VRAM (Video RAM): Dedicated memory on your graphics card/GPU - Used specifically for graphics processing and AI model computations - Much faster for GPU operations - Critical for running LLMs locally

RAM (System Memory): Main system memory used by CPU and general operations - Slower access for GPU computations - Can be used as fallback but with performance penalty

So - For basic 7B parameter LLMs locally, you typically need:

Minimum: 8-12 GB VRAM - Can run basic inference/tasks - May require quantization (4-bit/8-bit)

Recommended: 16+ GB VRAM - Smoother performance - Handle larger context windows - Run without heavy quantization

Quantization means reducing the precision of the model’s weights and calculations to use less memory.
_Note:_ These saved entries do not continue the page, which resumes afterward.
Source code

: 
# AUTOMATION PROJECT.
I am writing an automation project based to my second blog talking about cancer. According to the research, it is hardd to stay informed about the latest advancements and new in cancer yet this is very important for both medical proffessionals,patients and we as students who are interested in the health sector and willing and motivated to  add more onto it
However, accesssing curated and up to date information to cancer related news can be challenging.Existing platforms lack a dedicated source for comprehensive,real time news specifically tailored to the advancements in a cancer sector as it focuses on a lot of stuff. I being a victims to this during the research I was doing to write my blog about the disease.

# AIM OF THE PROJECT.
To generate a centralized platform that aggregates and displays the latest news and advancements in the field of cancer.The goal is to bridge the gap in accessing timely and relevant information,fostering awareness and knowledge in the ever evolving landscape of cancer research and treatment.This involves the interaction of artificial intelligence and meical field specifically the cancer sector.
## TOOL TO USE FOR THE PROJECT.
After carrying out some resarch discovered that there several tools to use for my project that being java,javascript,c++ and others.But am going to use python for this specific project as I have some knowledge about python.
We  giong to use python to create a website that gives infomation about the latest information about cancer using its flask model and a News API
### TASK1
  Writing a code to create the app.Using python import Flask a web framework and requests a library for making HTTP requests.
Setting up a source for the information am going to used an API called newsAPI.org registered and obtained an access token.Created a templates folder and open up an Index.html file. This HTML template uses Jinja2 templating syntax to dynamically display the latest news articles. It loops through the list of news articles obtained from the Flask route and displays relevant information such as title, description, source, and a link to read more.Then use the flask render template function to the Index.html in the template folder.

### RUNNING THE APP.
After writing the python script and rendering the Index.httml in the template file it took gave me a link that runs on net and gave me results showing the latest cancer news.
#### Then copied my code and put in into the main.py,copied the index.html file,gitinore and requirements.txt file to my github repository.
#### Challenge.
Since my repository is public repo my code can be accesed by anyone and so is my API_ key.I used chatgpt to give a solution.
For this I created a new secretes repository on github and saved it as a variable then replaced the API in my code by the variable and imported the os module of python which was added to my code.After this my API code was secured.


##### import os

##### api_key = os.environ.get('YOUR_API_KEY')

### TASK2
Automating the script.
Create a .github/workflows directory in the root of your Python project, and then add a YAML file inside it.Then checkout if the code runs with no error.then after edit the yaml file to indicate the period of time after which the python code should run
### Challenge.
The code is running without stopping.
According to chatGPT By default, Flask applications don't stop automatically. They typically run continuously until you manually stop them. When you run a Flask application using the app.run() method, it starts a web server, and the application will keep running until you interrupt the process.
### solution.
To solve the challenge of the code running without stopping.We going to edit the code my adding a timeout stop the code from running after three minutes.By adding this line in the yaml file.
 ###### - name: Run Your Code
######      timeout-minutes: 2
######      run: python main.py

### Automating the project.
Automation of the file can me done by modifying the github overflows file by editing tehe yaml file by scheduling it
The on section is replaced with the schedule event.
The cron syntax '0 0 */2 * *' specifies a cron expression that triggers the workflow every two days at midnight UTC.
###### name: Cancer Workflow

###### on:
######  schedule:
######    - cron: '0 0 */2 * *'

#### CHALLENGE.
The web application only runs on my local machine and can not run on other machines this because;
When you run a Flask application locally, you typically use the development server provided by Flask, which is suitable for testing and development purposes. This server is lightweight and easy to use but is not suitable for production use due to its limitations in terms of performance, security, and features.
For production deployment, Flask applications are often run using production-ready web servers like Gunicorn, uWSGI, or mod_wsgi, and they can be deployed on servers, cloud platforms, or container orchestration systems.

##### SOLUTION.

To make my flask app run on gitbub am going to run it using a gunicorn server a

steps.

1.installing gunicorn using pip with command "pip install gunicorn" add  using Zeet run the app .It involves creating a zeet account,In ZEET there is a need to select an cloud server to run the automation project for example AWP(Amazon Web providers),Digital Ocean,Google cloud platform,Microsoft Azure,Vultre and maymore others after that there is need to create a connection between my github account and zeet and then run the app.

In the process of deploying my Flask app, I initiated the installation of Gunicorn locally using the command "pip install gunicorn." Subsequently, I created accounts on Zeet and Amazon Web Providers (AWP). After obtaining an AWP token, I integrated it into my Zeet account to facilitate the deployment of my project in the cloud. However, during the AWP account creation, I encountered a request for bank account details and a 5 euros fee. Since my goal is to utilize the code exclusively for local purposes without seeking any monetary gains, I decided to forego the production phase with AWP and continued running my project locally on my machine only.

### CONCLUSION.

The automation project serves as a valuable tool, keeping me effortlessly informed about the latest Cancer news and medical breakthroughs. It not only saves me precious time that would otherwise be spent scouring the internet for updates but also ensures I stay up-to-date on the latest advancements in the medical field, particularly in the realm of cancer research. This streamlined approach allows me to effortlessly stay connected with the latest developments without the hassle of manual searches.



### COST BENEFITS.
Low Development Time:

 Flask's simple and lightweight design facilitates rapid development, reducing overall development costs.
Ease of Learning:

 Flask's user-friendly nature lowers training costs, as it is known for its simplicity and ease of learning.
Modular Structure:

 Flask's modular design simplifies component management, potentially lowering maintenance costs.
For example, instead of storing numbers with full 32-bit precision, they’re compressed to 4-bit or 8-bit representations. This significantly reduces VRAM requirements but can slightly reduce model quality and accuracy.
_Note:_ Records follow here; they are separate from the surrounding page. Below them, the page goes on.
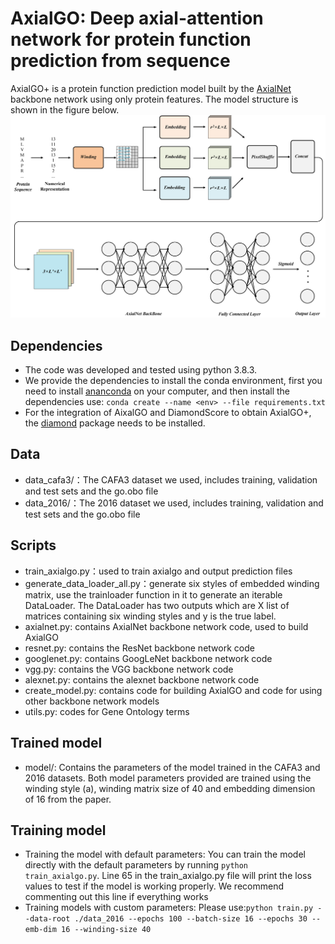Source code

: # AxialGO: Deep axial-attention network for protein function prediction from sequence

AxialGO+ is a protein function prediction model built by the [AxialNet](https://github.com/Worldseer/axial-deeplab) backbone network using only protein features. The model structure is shown in the figure below.
![AxialGO](https://github.com/Worldseer/AxialGO/blob/main/images/AxialGO.jpg)

## Dependencies

* The code was developed and tested using python 3.8.3.
* We provide the dependencies to install the conda environment, first you need to install [ananconda](https://docs.anaconda.com/anaconda/install/index.html) on your computer, and then install the dependencies use:
  `conda create --name <env> --file requirements.txt`
* For the integration of AixalGO and DiamondScore to obtain AxialGO+, the [diamond](https://github.com/bbuchfink/diamond) package needs to be installed.



## Data

* data_cafa3/：The CAFA3 dataset we used, includes training, validation and test sets and  the go.obo file
* data_2016/：The 2016 dataset we used, includes training, validation and test sets and  the go.obo file

## Scripts
- train_axialgo.py：used to train axialgo and output prediction files
- generate_data_loader_all.py：generate six styles of embedded winding matrix, use the trainloader function in it to generate an iterable DataLoader. The DataLoader has two outputs which are X list of matrices containing six winding styles and y is the true label.
- axialnet.py: contains AxialNet backbone network code, used to build AxialGO
- resnet.py: contains the ResNet backbone network code
- googlenet.py: contains GoogLeNet backbone network code
- vgg.py: contains the VGG backbone network code
- alexnet.py: contains the alexnet backbone network code
- create_model.py: contains  code for building AxialGO and code for using other backbone network models
- utils.py: codes for Gene Ontology terms

## Trained model
* model/: Contains the parameters of the model trained in the CAFA3 and 2016 datasets. Both model parameters provided are trained using the winding style (a), winding matrix size of 40 and embedding dimension of 16 from the paper.

## Training model
- Training the model with default parameters:
You can train the model directly with the default parameters by running `python train_axialgo.py`. Line 65 in the train_axialgo.py file will print the loss values to test if the model is working properly. We recommend commenting out this line if everything works
- Training models with custom parameters:
Please use:`python train.py --data-root ./data_2016 --epochs 100 --batch-size 16 --epochs 30 --emb-dim 16 --winding-size 40`
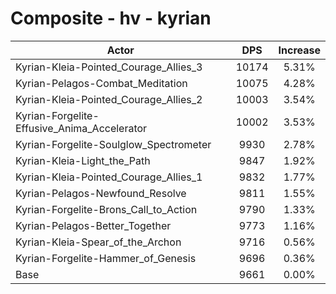 # Composite - hv - kyrian
| Actor | DPS | Increase |
|---|:---:|:---:|
|Kyrian-Kleia-Pointed_Courage_Allies_3|10174|5.31%|
|Kyrian-Pelagos-Combat_Meditation|10075|4.28%|
|Kyrian-Kleia-Pointed_Courage_Allies_2|10003|3.54%|
|Kyrian-Forgelite-Effusive_Anima_Accelerator|10002|3.53%|
|Kyrian-Forgelite-Soulglow_Spectrometer|9930|2.78%|
|Kyrian-Kleia-Light_the_Path|9847|1.92%|
|Kyrian-Kleia-Pointed_Courage_Allies_1|9832|1.77%|
|Kyrian-Pelagos-Newfound_Resolve|9811|1.55%|
|Kyrian-Forgelite-Brons_Call_to_Action|9790|1.33%|
|Kyrian-Pelagos-Better_Together|9773|1.16%|
|Kyrian-Kleia-Spear_of_the_Archon|9716|0.56%|
|Kyrian-Forgelite-Hammer_of_Genesis|9696|0.36%|
|Base|9661|0.00%|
Options if you have less VRAM: CPU-only inference (very slow) - Model offloading to system RAM - Use smaller models (3B, 4B parameters)

greplinux@programming.dev · 1 day ago

deleted by creator

greplinux@programming.dev · 1 day ago

Absolutely. China’s models are very advanced - especially Qwen. I don’t code professionally - just for personal projects. If I used these tools as an employee in a company, I’d defer to that company’s wishes. Regardless of whether it’s U. S. or China, these models are using and probably storing my data for further training. As they should! I don’t care - they’re providing me with powerful tools. I use free tiers and jump between them all. ChatGPT, Perplexity (general search), DeepSeek, Qwen (advanced programming), Google AI Studio and others. I’m grateful, not fearful.